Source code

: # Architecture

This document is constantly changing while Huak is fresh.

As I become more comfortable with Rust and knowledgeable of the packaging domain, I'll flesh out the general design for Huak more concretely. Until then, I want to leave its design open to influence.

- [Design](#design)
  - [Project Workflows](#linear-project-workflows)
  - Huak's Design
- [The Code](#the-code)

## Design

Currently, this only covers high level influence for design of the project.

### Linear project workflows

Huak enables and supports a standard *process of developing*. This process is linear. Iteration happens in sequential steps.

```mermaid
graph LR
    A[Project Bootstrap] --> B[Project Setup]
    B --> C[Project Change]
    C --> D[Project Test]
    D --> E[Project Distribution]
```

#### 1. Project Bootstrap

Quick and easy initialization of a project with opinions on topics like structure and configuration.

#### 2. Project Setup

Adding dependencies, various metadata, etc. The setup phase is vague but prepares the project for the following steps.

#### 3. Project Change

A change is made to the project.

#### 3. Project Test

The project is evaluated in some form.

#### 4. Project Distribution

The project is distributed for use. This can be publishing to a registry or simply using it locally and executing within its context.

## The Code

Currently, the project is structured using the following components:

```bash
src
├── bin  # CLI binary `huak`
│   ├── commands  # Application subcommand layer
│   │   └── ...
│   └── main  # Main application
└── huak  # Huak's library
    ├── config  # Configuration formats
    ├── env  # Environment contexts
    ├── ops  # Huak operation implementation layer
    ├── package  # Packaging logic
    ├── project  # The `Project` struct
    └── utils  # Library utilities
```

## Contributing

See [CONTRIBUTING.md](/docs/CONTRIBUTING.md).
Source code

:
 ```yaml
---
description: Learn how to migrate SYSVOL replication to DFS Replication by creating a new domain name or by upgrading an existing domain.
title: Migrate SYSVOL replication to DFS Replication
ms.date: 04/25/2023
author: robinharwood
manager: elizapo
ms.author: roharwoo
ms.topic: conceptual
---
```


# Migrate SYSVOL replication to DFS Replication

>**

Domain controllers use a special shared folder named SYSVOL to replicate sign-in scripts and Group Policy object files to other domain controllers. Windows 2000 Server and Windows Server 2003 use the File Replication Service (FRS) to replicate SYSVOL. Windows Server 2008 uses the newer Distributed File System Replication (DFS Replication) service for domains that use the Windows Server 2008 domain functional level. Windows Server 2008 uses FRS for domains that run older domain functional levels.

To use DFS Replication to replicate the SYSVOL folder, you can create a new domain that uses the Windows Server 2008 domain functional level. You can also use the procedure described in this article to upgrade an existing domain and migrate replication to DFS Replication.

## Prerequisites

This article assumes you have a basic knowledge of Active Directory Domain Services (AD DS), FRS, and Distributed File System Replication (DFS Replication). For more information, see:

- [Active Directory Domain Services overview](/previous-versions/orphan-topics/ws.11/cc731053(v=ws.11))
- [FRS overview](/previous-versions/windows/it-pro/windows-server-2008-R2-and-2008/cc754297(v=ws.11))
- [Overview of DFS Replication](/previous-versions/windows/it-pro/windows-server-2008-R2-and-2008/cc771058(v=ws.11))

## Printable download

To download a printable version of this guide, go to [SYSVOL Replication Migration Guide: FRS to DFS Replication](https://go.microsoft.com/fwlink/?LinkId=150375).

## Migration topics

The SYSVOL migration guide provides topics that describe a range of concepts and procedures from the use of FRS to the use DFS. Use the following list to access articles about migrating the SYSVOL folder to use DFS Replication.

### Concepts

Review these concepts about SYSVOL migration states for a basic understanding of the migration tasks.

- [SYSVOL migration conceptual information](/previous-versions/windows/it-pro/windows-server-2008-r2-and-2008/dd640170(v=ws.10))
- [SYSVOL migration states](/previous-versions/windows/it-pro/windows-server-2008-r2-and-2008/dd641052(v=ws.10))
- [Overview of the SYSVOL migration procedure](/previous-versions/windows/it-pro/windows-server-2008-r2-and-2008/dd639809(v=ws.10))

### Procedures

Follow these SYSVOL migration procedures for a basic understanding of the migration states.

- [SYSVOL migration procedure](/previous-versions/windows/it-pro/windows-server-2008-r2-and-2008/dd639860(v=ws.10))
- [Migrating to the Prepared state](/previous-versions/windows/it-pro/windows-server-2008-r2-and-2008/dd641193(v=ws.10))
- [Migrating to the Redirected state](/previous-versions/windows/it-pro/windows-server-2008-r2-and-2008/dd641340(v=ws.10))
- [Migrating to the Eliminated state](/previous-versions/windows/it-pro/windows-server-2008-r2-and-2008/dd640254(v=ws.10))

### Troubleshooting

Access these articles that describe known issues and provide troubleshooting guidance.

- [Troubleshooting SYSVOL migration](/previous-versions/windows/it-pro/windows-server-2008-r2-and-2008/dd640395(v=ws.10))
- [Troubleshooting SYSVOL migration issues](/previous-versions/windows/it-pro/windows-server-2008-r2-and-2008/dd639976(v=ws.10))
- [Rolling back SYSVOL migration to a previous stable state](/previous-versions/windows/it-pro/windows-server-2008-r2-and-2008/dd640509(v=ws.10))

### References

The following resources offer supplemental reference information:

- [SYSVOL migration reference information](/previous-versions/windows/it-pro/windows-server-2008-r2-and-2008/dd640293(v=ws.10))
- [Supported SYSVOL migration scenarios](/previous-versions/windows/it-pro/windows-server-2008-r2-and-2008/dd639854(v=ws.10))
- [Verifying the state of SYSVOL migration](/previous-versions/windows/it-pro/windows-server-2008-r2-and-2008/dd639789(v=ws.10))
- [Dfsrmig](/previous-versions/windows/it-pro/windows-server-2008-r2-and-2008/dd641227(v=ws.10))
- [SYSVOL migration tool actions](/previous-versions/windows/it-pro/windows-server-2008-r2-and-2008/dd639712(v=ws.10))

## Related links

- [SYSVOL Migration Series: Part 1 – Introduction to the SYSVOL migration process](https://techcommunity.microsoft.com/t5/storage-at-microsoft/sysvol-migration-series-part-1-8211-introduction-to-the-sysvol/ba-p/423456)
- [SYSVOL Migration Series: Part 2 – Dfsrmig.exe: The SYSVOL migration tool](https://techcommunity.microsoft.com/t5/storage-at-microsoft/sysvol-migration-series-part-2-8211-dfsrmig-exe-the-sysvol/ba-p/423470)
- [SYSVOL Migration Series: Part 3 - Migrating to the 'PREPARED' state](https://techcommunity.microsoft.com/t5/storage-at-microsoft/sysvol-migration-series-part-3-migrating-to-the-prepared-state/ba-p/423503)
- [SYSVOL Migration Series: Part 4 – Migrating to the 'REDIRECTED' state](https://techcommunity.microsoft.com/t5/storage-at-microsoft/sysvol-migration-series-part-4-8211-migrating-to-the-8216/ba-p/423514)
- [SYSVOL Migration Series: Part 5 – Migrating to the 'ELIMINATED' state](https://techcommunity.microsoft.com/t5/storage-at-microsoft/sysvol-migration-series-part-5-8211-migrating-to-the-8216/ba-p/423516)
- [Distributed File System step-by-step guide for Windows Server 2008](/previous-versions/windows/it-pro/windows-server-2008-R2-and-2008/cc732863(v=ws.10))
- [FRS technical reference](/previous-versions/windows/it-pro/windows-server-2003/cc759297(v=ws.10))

■ ■ ■

Task statement » Extract from the records above the lines from the one containing "- [Design](#design)" to the one containing "#### 1. Project Bootstrap", both lines included, exactly as they appear and with nothing else.

Task result »
- [Design](#design)
  - [Project Workflows](#linear-project-workflows)
  - Huak's Design
- [The Code](#the-code)

## Design

Currently, this only covers high level influence for design of the project.

### Linear project workflows

Huak enables and supports a standard *process of developing*. This process is linear. Iteration happens in sequential steps.

```mermaid
graph LR
    A[Project Bootstrap] --> B[Project Setup]
    B --> C[Project Change]
    C --> D[Project Test]
    D --> E[Project Distribution]
```

#### 1. Project Bootstrap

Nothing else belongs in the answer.